After seven hours of discussion, Avianca Brazil was able to approve its judicial recovery plan in a heated assembly of creditors held this Friday in São Paulo. Of the total creditors, 77 percent voted in favor of Avianca’s proposal, which should now be approved by Judge Tiago Limongi of the first Court of Bankruptcy and Judicial Recovery of the city of São Paulo. The plan involves the creation of seven units, which will be sold to pay the company debt.
GOL and LATAM announced last week a bid for Avianca’s assets.

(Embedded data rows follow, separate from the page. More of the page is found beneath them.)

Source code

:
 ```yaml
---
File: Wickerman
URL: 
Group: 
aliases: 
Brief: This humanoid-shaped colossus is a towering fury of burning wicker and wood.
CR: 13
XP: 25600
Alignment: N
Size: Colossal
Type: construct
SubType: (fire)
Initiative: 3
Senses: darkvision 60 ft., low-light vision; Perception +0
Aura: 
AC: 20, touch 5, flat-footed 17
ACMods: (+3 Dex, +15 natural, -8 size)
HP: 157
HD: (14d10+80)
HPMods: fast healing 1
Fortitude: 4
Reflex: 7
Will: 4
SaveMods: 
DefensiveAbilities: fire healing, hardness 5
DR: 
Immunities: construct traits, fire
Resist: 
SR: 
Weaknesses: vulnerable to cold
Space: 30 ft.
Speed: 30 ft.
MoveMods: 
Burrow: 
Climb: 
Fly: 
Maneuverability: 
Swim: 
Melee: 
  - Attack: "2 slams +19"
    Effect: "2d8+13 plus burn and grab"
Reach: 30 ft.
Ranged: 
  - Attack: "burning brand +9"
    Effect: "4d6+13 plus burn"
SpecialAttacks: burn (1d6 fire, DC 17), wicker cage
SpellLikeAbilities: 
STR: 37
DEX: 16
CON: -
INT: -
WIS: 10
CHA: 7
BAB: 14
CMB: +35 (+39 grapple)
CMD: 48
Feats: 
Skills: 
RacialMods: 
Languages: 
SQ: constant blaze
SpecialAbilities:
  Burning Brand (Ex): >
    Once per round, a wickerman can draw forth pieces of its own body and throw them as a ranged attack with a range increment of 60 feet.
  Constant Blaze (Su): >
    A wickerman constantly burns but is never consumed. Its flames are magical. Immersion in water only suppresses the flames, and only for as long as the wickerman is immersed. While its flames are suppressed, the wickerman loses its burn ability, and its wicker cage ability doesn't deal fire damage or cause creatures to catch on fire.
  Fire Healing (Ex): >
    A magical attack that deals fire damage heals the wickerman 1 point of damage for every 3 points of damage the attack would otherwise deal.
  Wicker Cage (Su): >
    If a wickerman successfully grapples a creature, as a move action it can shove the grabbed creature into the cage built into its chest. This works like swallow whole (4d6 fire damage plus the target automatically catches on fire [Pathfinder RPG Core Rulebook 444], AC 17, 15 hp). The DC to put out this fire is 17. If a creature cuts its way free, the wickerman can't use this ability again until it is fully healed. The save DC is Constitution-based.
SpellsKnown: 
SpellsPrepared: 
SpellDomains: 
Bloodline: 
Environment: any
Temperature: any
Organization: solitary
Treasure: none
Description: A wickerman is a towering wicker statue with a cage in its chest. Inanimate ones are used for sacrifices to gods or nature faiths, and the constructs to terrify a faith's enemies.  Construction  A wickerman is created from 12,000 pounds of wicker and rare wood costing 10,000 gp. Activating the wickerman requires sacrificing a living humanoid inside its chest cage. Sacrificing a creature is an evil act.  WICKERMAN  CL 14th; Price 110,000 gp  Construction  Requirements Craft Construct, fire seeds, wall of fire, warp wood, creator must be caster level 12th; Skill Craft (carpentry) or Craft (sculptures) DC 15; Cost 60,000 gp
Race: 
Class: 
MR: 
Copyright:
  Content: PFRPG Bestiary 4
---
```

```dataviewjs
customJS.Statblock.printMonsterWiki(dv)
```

GOL has signed a binding agreement with investment funds Manchester Securities, Elliott Associates and Elliott International to make an alternative offer to acquire part of Avianca Brasil’s assets. The information is a material fact in the Brazilian Securities and Exchange Commission (CVM). Elliott is the largest creditor of Avianca Brasil in the judicial recovery process.

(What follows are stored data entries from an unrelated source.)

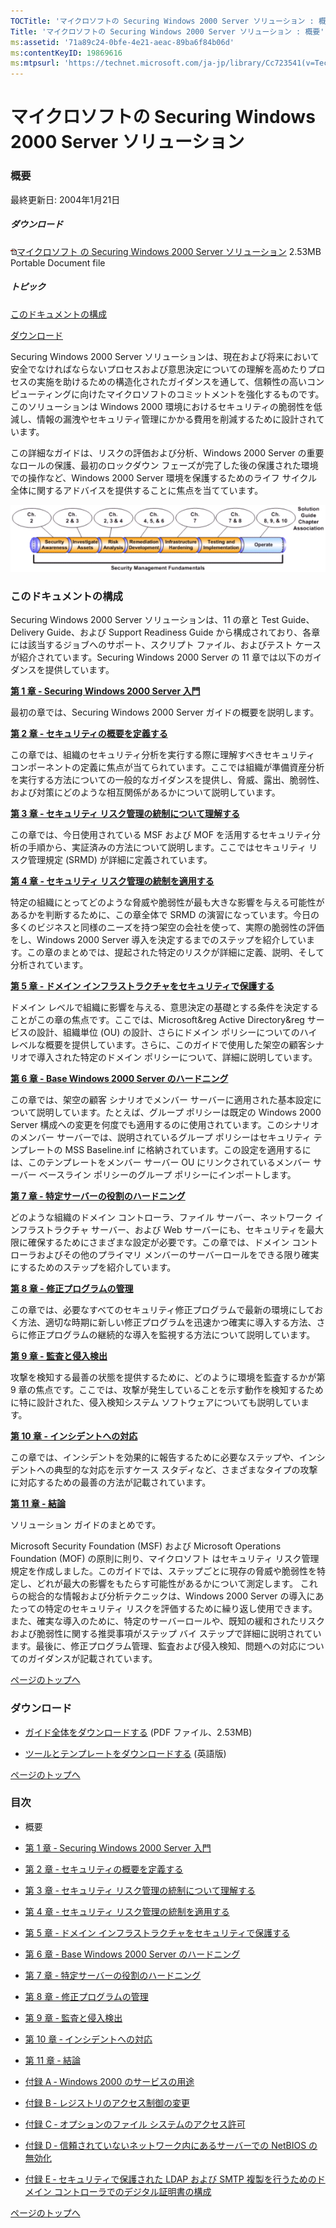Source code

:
 ```yaml
---
TOCTitle: 'マイクロソフトの Securing Windows 2000 Server ソリューション : 概要'
Title: 'マイクロソフトの Securing Windows 2000 Server ソリューション : 概要'
ms:assetid: '71a89c24-0bfe-4e21-aeac-89ba6f84b06d'
ms:contentKeyID: 19869616
ms:mtpsurl: 'https://technet.microsoft.com/ja-jp/library/Cc723541(v=TechNet.10)'
---
```


マイクロソフトの Securing Windows 2000 Server ソリューション
============================================================

### 概要

最終更新日: 2004年1月21日

##### ダウンロード

[![](images/Cc723541.icon_Acrobat(ja-jp,TechNet.10).gif)マイクロソフト の Securing Windows 2000 Server ソリューション](https://download.microsoft.com/download/1/e/f/1ef30f30-6ce6-4d4c-8c0e-e813676571be/microsoft_solution_for_securing_windows_2000_server.pdf)
2.53MB
Portable Document file

##### トピック

[](#ecaa)[このドキュメントの構成](#ecaa)

[](#ebaa)[ダウンロード](#ebaa)

Securing Windows 2000 Server ソリューションは、現在および将来において安全でなければならないプロセスおよび意思決定についての理解を高めたりプロセスの実施を助けるための構造化されたガイダンスを通して、信頼性の高いコンピューティングに向けたマイクロソフトのコミットメントを強化するものです。このソリューションは Windows 2000 環境におけるセキュリティの脆弱性を低減し、情報の漏洩やセキュリティ管理にかかる費用を削減するために設計されています。

この詳細なガイドは、リスクの評価および分析、Windows 2000 Server の重要なロールの保護、最初のロックダウン フェーズが完了した後の保護された環境での操作など、Windows 2000 Server 環境を保護するためのライフ サイクル全体に関するアドバイスを提供することに焦点を当てています。

![](images/Cc723541.defau01(ja-jp,TechNet.10).gif)

### このドキュメントの構成

Securing Windows 2000 Server ソリューションは、11 の章と Test Guide、Delivery Guide、および Support Readiness Guide から構成されており、各章には該当するジョブへのサポート、スクリプト ファイル、およびテスト ケースが紹介されています。Securing Windows 2000 Server の 11 章では以下のガイダンスを提供しています。

[**第 1 章 - Securing Windows 2000 Server 入門**](https://technet.microsoft.com/ja-jp/library/18bbfc43-3d1a-4031-bc06-372064ffff72(v=TechNet.10))

最初の章では、Securing Windows 2000 Server ガイドの概要を説明します。

[**第 2 章 - セキュリティの概要を定義する**](https://technet.microsoft.com/ja-jp/library/52d2d069-16f8-4a1f-8fa8-ec6b77571799(v=TechNet.10))

この章では、組織のセキュリティ分析を実行する際に理解すべきセキュリティ コンポーネントの定義に焦点が当てられています。ここでは組織が準備資産分析を実行する方法についての一般的なガイダンスを提供し、脅威、露出、脆弱性、および対策にどのような相互関係があるかについて説明しています。

[**第 3 章 - セキュリティ リスク管理の統制について理解する**](https://technet.microsoft.com/ja-jp/library/81560275-04b7-4e40-8937-699e4b4defea(v=TechNet.10))

この章では、今日使用されている MSF および MOF を活用するセキュリティ分析の手順から、実証済みの方法について説明します。ここではセキュリティ リスク管理規定 (SRMD) が詳細に定義されています。

[**第 4 章 - セキュリティ リスク管理の統制を適用する**](https://technet.microsoft.com/ja-jp/library/07ed8438-6264-4e30-9ca9-2235687e62e7(v=TechNet.10))

特定の組織にとってどのような脅威や脆弱性が最も大きな影響を与える可能性があるかを判断するために、この章全体で SRMD の演習になっています。今日の多くのビジネスと同様のニーズを持つ架空の会社を使って、実際の脆弱性の評価をし、Windows 2000 Server 導入を決定するまでのステップを紹介しています。この章のまとめでは、提起された特定のリスクが詳細に定義、説明、そして分析されています。

[**第 5 章 - ドメイン インフラストラクチャをセキュリティで保護する**](https://technet.microsoft.com/ja-jp/library/83d7ede4-67ea-43d7-93a9-ccff8e5ca4e6(v=TechNet.10))

ドメイン レベルで組織に影響を与える、意思決定の基礎とする条件を決定することがこの章の焦点です。ここでは、Microsoft&reg Active Directory&reg サービスの設計、組織単位 (OU) の設計、さらにドメイン ポリシーについてのハイレベルな概要を提供しています。さらに、このガイドで使用した架空の顧客シナリオで導入された特定のドメイン ポリシーについて、詳細に説明しています。

[**第 6 章 - Base Windows 2000 Server のハードニング**](https://technet.microsoft.com/ja-jp/library/265d2c3d-5af6-4f6e-85ea-d674d4c314a7(v=TechNet.10))

この章では、架空の顧客 シナリオでメンバー サーバーに適用された基本設定について説明しています。たとえば、グループ ポリシーは既定の Windows 2000 Server 構成への変更を何度でも適用するのに使用されています。このシナリオのメンバー サーバーでは、説明されているグループ ポリシーはセキュリティ テンプレートの MSS Baseline.inf に格納されています。この設定を適用するには、このテンプレートをメンバー サーバー OU にリンクされているメンバー サーバー ベースライン ポリシーのグループ ポリシーにインポートします。

[**第 7 章 - 特定サーバーの役割のハードニング**](https://technet.microsoft.com/ja-jp/library/138bac60-132a-4faf-b979-503828583374(v=TechNet.10))

どのような組織のドメイン コントローラ、ファイル サーバー、ネットワーク インフラストラクチャ サーバー、および Web サーバーにも、セキュリティを最大限に確保するためにさまざまな設定が必要です。この章では、ドメイン コントローラおよびその他のプライマリ メンバーのサーバーロールをできる限り確実にするためのステップを紹介しています。

[**第 8 章 - 修正プログラムの管理**](https://technet.microsoft.com/ja-jp/library/c474ed12-f438-4d49-acaa-260df90e5e13(v=TechNet.10))

この章では、必要なすべてのセキュリティ修正プログラムで最新の環境にしておく方法、適切な時期に新しい修正プログラムを迅速かつ確実に導入する方法、さらに修正プログラムの継続的な導入を監視する方法について説明しています。

[**第 9 章 - 監査と侵入検出**](https://technet.microsoft.com/ja-jp/library/f8a8ab2f-f727-459c-aee0-c6a06f7f9fb0(v=TechNet.10))

攻撃を検知する最善の状態を提供するために、どのように環境を監査するかが第 9 章の焦点です。ここでは、攻撃が発生していることを示す動作を検知するために特に設計された、侵入検知システム ソフトウェアについても説明しています。

[**第 10 章 - インシデントへの対応**](https://technet.microsoft.com/ja-jp/library/4baf189b-f762-4c67-a5bc-f438a1274fec(v=TechNet.10))

この章では、インシデントを効果的に報告するために必要なステップや、インシデントへの典型的な対応を示すケース スタディなど、さまざまなタイプの攻撃に対応するための最善の方法が記載されています。

[**第 11 章 - 結論**](https://technet.microsoft.com/ja-jp/library/0deb6d1a-1083-4353-b645-6bdc1cbab83c(v=TechNet.10))

ソリューション ガイドのまとめです。

Microsoft Security Foundation (MSF) および Microsoft Operations Foundation (MOF) の原則に則り、マイクロソフト はセキュリティ リスク管理規定を作成しました。このガイドでは、ステップごとに現存の脅威や脆弱性を特定し、どれが最大の影響をもたらす可能性があるかについて測定します。 これらの総合的な情報および分析テクニックは、Windows 2000 Server の導入にあたっての特定のセキュリティ リスクを評価するために繰り返し使用できます。また、確実な導入のために、特定のサーバーロールや、既知の緩和されたリスクおよび脆弱性に関する推奨事項がステップ バイ ステップで詳細に説明されています。最後に、修正プログラム管理、監査および侵入検知、問題への対応についてのガイダンスが記載されています。

[](#mainsection)[ページのトップへ](#mainsection)

### ダウンロード

-   [ガイド全体をダウンロードする](https://download.microsoft.com/download/1/e/f/1ef30f30-6ce6-4d4c-8c0e-e813676571be/microsoft_solution_for_securing_windows_2000_server.pdf) (PDF ファイル、2.53MB)


-   [ツールとテンプレートをダウンロードする](https://www.microsoft.com/download/details.aspx?familyid=9964cf42-e236-4d73-aef4-7b4fdc0a25f6&displaylang=en) (英語版)



[](#mainsection)[ページのトップへ](#mainsection)

### 目次

-   概要

-   [第 1 章 ‐ Securing Windows 2000 Server 入門](https://technet.microsoft.com/ja-jp/library/18bbfc43-3d1a-4031-bc06-372064ffff72(v=TechNet.10))

-   [第 2 章 ‐ セキュリティの概要を定義する](https://technet.microsoft.com/ja-jp/library/52d2d069-16f8-4a1f-8fa8-ec6b77571799(v=TechNet.10))

-   [第 3 章 ‐ セキュリティ リスク管理の統制について理解する](https://technet.microsoft.com/ja-jp/library/81560275-04b7-4e40-8937-699e4b4defea(v=TechNet.10))

-   [第 4 章 ‐ セキュリティ リスク管理の統制を適用する](https://technet.microsoft.com/ja-jp/library/07ed8438-6264-4e30-9ca9-2235687e62e7(v=TechNet.10))

-   [第 5 章 ‐ ドメイン インフラストラクチャをセキュリティで保護する](https://technet.microsoft.com/ja-jp/library/83d7ede4-67ea-43d7-93a9-ccff8e5ca4e6(v=TechNet.10))

-   [第 6 章 ‐ Base Windows 2000 Server のハードニング](https://technet.microsoft.com/ja-jp/library/265d2c3d-5af6-4f6e-85ea-d674d4c314a7(v=TechNet.10))

-   [第 7 章 ‐ 特定サーバーの役割のハードニング](https://technet.microsoft.com/ja-jp/library/138bac60-132a-4faf-b979-503828583374(v=TechNet.10))

-   [第 8 章 ‐ 修正プログラムの管理](https://technet.microsoft.com/ja-jp/library/c474ed12-f438-4d49-acaa-260df90e5e13(v=TechNet.10))

-   [第 9 章 ‐ 監査と侵入検出](https://technet.microsoft.com/ja-jp/library/f8a8ab2f-f727-459c-aee0-c6a06f7f9fb0(v=TechNet.10))

-   [第 10 章 ‐ インシデントへの対応](https://technet.microsoft.com/ja-jp/library/4baf189b-f762-4c67-a5bc-f438a1274fec(v=TechNet.10))

-   [第 11 章 ‐ 結論](https://technet.microsoft.com/ja-jp/library/0deb6d1a-1083-4353-b645-6bdc1cbab83c(v=TechNet.10))

-   [付録 A ‐ Windows 2000 のサービスの用途](https://technet.microsoft.com/ja-jp/library/13468c13-a3f3-4b75-aadf-fec1c40fe801(v=TechNet.10))

-   [付録 B ‐ レジストリのアクセス制御の変更](https://technet.microsoft.com/ja-jp/library/132e1a99-29b0-4f66-956c-d009da62a51d(v=TechNet.10))

-   [付録 C ‐ オプションのファイル システムのアクセス許可](https://technet.microsoft.com/ja-jp/library/af304b67-3190-4a66-b75a-07d8fcd8585d(v=TechNet.10))

-   [付録 D ‐ 信頼されていないネットワーク内にあるサーバーでの NetBIOS の無効化](https://technet.microsoft.com/ja-jp/library/cac85879-5a6d-419c-bb04-09f0a93fb668(v=TechNet.10))

-   [付録 E ‐ セキュリティで保護された LDAP および SMTP 複製を行うためのドメイン コントローラでのデジタル証明書の構成](https://www.microsoft.com/japan/technet/security/prodtech/windows2000/secwin2k/a0701.mspx)


[](#mainsection)[ページのトップへ](#mainsection)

LATAM Brasil also indicated that it agrees to bid, with a minimum bid of $70 million, for at least one production unit isolated from Avianca Brasil and its respective assets, according to the proposal.
Azul was the first airline to offer a bid to buy Avianca’s assets. It offered $105 million to buy assets that will include the air operator certificate, 70 pairs of slots and approximately 30 Airbus A320 aircraft. During the discussion of the plan, there was a heated debate between lawyers for Azul, Avianca, LATAM and the Elliott fund. In Azul’s view, there was little time for discussion of the Avianca proposal. In addition, Azul raised objections about excessive market concentration should Avianca’s UPIs fall into the hands of GOL and LATAM.
With this deal, Azul has the possibility to increase participation in the domestic market from 17.8 percent to 30 percent, very close to GOL and LATAM, creating a balanced market share.
The Administrative Council for Economic Defense – CADE, the government agency, which regulates competition in Brazil, already manifested its position in favor of Azul to create more competition. The next few weeks will be decisive to determine the fate of Avianca Brazil.